The sample code is as follows:

?

class BinarySearchTree {
  constructor() {
    // 初始化根节点
    this.root = null
  }

  // 创建一个节点
  Node(val) {
    return {
      left: null, // 左子树
      right: null, // 右子树
      parent: null, // 父节点
      val,
    }
  }
}

Here a node consists of four parts, which are a pointer to the left subtree, a pointer to the right subtree, a pointer to the parent node, and the current value.

Operations on Binary Search Trees

We have already introduced the traversal operation of the binary tree in the previous article, and we will not repeat it here. Here we mainly introduce the following operations:

• insert operation
• find operation
• delete operation

Insert data into binary search tree

The idea of ​​inserting data into a binary search tree is as follows:

• Determine rootwhether it is empty, if it is empty, create root;
• If rootit is not empty, you need to judge whether the inserted node is larger or smaller valthan the root node ;val
• If it is smaller than the root node, it means it is a node of the left subtree;
• If it is larger than the root node, it means it is the node of the right subtree;
• The above two steps are repeated until a point is found.
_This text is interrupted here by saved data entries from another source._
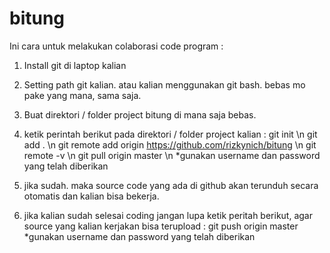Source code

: bitung
======

Ini cara untuk melakukan colaborasi code program : 
1. Install git di laptop kalian
2. Setting path git kalian. atau kalian menggunakan git bash. bebas mo pake yang mana, sama saja.
3. Buat direktori / folder project bitung di mana saja bebas.
4. ketik perintah berikut pada direktori / folder project kalian : 
  git init \n
  git add . \n
  git remote add origin https://github.com/rizkynich/bitung \n
  git remote -v \n
  git pull origin master \n
  *gunakan username dan password yang telah diberikan

5. jika sudah. maka source code yang ada di github akan terunduh secara otomatis dan kalian bisa bekerja.
6. jika kalian sudah selesai coding jangan lupa ketik peritah berikut, agar source yang kalian kerjakan bisa terupload  : 
  git push origin master
  *gunakan username dan password yang telah diberikan
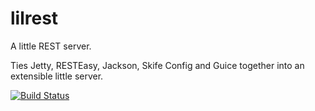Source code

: lilrest
=======

A little REST server.

Ties Jetty, RESTEasy, Jackson, Skife Config and Guice together into an extensible little server.

[![Build Status](https://travis-ci.org/benhardy/lilrest.svg?branch=master)](https://travis-ci.org/benhardy/lilrest)
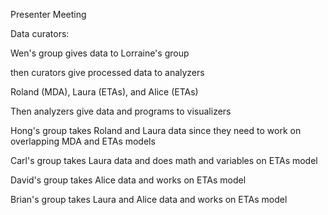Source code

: Presenter Meeting


Data curators:

Wen's group gives data to Lorraine's group

then curators give processed data to analyzers

Roland (MDA), Laura (ETAs), and Alice (ETAs)

Then analyzers give data and programs to visualizers

Hong's group takes Roland and Laura data since they need to work on overlapping MDA and ETAs models

Carl's group takes Laura data and does math and variables on ETAs model

David's group takes Alice data and works on ETAs model

Brian's group takes Laura and Alice data and works on ETAs model
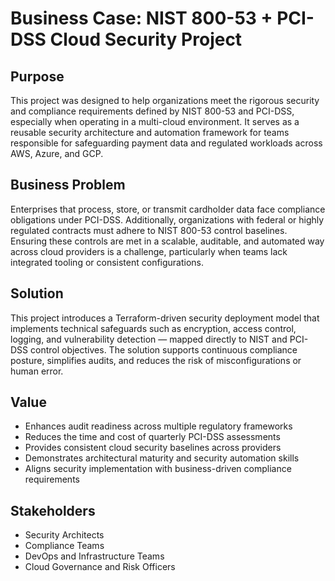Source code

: # Business Case: NIST 800-53 + PCI-DSS Cloud Security Project

## Purpose  
This project was designed to help organizations meet the rigorous security and compliance requirements defined by NIST 800-53 and PCI-DSS, especially when operating in a multi-cloud environment. It serves as a reusable security architecture and automation framework for teams responsible for safeguarding payment data and regulated workloads across AWS, Azure, and GCP.

## Business Problem  
Enterprises that process, store, or transmit cardholder data face compliance obligations under PCI-DSS. Additionally, organizations with federal or highly regulated contracts must adhere to NIST 800-53 control baselines. Ensuring these controls are met in a scalable, auditable, and automated way across cloud providers is a challenge, particularly when teams lack integrated tooling or consistent configurations.

## Solution  
This project introduces a Terraform-driven security deployment model that implements technical safeguards such as encryption, access control, logging, and vulnerability detection — mapped directly to NIST and PCI-DSS control objectives. The solution supports continuous compliance posture, simplifies audits, and reduces the risk of misconfigurations or human error.

## Value  
- Enhances audit readiness across multiple regulatory frameworks  
- Reduces the time and cost of quarterly PCI-DSS assessments  
- Provides consistent cloud security baselines across providers  
- Demonstrates architectural maturity and security automation skills  
- Aligns security implementation with business-driven compliance requirements

## Stakeholders  
- Security Architects  
- Compliance Teams  
- DevOps and Infrastructure Teams  
- Cloud Governance and Risk Officers

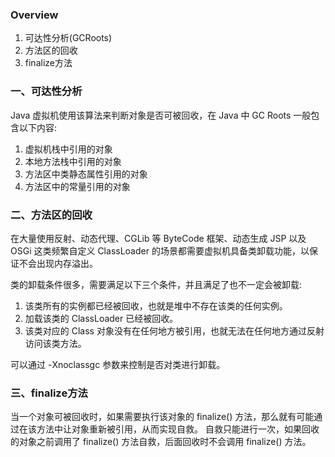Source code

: ### Overview
1. 可达性分析(GCRoots)
2. 方法区的回收
3. finalize方法

### 一、可达性分析

Java 虚拟机使用该算法来判断对象是否可被回收，在 Java 中 GC Roots 一般包含以下内容:

1. 虚拟机栈中引用的对象
2. 本地方法栈中引用的对象
3. 方法区中类静态属性引用的对象
4. 方法区中的常量引用的对象

### 二、方法区的回收

在大量使用反射、动态代理、CGLib 等 ByteCode 框架、动态生成 JSP 以及 OSGi 这类频繁自定义 ClassLoader 的场景都需要虚拟机具备类卸载功能，以保证不会出现内存溢出。

类的卸载条件很多，需要满足以下三个条件，并且满足了也不一定会被卸载:
1. 该类所有的实例都已经被回收，也就是堆中不存在该类的任何实例。
2. 加载该类的 ClassLoader 已经被回收。
3. 该类对应的 Class 对象没有在任何地方被引用，也就无法在任何地方通过反射访问该类方法。

可以通过 -Xnoclassgc 参数来控制是否对类进行卸载。

### 三、finalize方法

当一个对象可被回收时，如果需要执行该对象的 finalize() 方法，那么就有可能通过在该方法中让对象重新被引用，从而实现自救。
自救只能进行一次，如果回收的对象之前调用了 finalize() 方法自救，后面回收时不会调用 finalize() 方法。

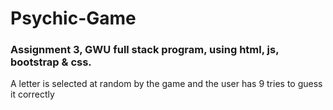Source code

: # Psychic-Game

### Assignment 3, GWU full stack program, using html, js, bootstrap & css.

A letter is selected at random by the game and the user has 9 tries to guess it correctly
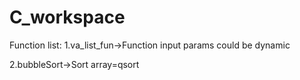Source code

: # C_workspace

Function list:
1.va_list_fun→Function input params could be dynamic

2.bubbleSort→Sort array=qsort

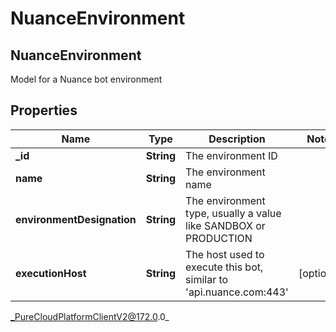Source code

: # NuanceEnvironment

## NuanceEnvironment
Model for a Nuance bot environment

## Properties

|Name | Type | Description | Notes|
|------------ | ------------- | ------------- | -------------|
| **_id** | **String** | The environment ID | |
| **name** | **String** | The environment name | |
| **environmentDesignation** | **String** | The environment type, usually a value like SANDBOX or PRODUCTION | |
| **executionHost** | **String** | The host used to execute this bot, similar to &#39;api.nuance.com:443&#39; | [optional] |



_PureCloudPlatformClientV2@172.0.0_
If the point is smaller than the value we want to insert and there is no right subtree, use this point as its right leaf node; if the point is greater than the value we want to insert and does not exist For the right subtree, use this point as its left leaf node.

The sample code is as follows:

?

// 创建要给插入节点的方法
insertNode(val) {
  const that = this
  // 允许接受一个数组，批量插入
  if (Object.prototype.toString.call(val) === '[object Array]') {
    val.forEach(function (v) {
      that.insertNode(v)
    })
    return
  }
  if (typeof val !== 'number') throw Error('插入的值不是一个数字')
  const newNode = this.Node(val)
  if (this.root) {
    // 根节点非空
    this.#insertNode(this.root, newNode)
  } else {
    // 根节点是空的，直接创建
    this.root = newNode
  }
}
// 私有方法，插入节点
#insertNode(root, newNode) {
  if (newNode.val < root.val) {
    // 新节点比根节点小，左子树
    if (root.left === null) {
      // 如果左子树上没有内容，则直接插入，如果有，寻找下一个插入位置
      root.left = newNode
      root.left.parent = root
    } else {
      this.#insertNode(root.left, newNode)
    }
  } else {
    // 新节点比根节点大，右子树
    if (root.right === null) {
      // 如果右子树上没有内容，则直接插入，如果有，寻找下一个插入位置
      root.right = newNode
      root.right.parent = root
    } else {
      this.#insertNode(root.right, newNode)
    }
  }
}

A method is defined in the class insertNode, which accepts a value or an array of value types and inserts it into the binary search tree; for the insertion method, we define a private #insertNodemethod for node insertion.

In order to see the effect, we define a static method here for in-order traversal (because the order of in-order traversal is left-root-right, in-order sorting is used in the binary search tree, and the final results are sorted from small to large ) this tree, and returns an array,

The sample code is as follows:

?

// 中序遍历这个树
static inorder(root) {
  if (!root) return
  const result = []
  const stack = []
  // 定义一个指针
  let p = root
  // 如果栈中有数据或者p不是null，则继续遍历
  while (stack.length || p) {
    // 如果p存在则一致将p入栈并移动指针
    while (p) {
      // 将 p 入栈，并以移动指针
      stack.push(p)
      p = p.left
    }
    const node = stack.pop()
    result.push(node.val)
    p = node.right
  }
  return result
}

The test code is as follows:

const tree = new BinarySearchTree()
tree.insertNode([71, 35, 87, 22, 53, 46, 66, 78, 98])
const arr = BinarySearchTree.inorder(tree.root)
console.log(arr) // [ 22, 35, 46, 53, 66,71, 78, 87, 98 ]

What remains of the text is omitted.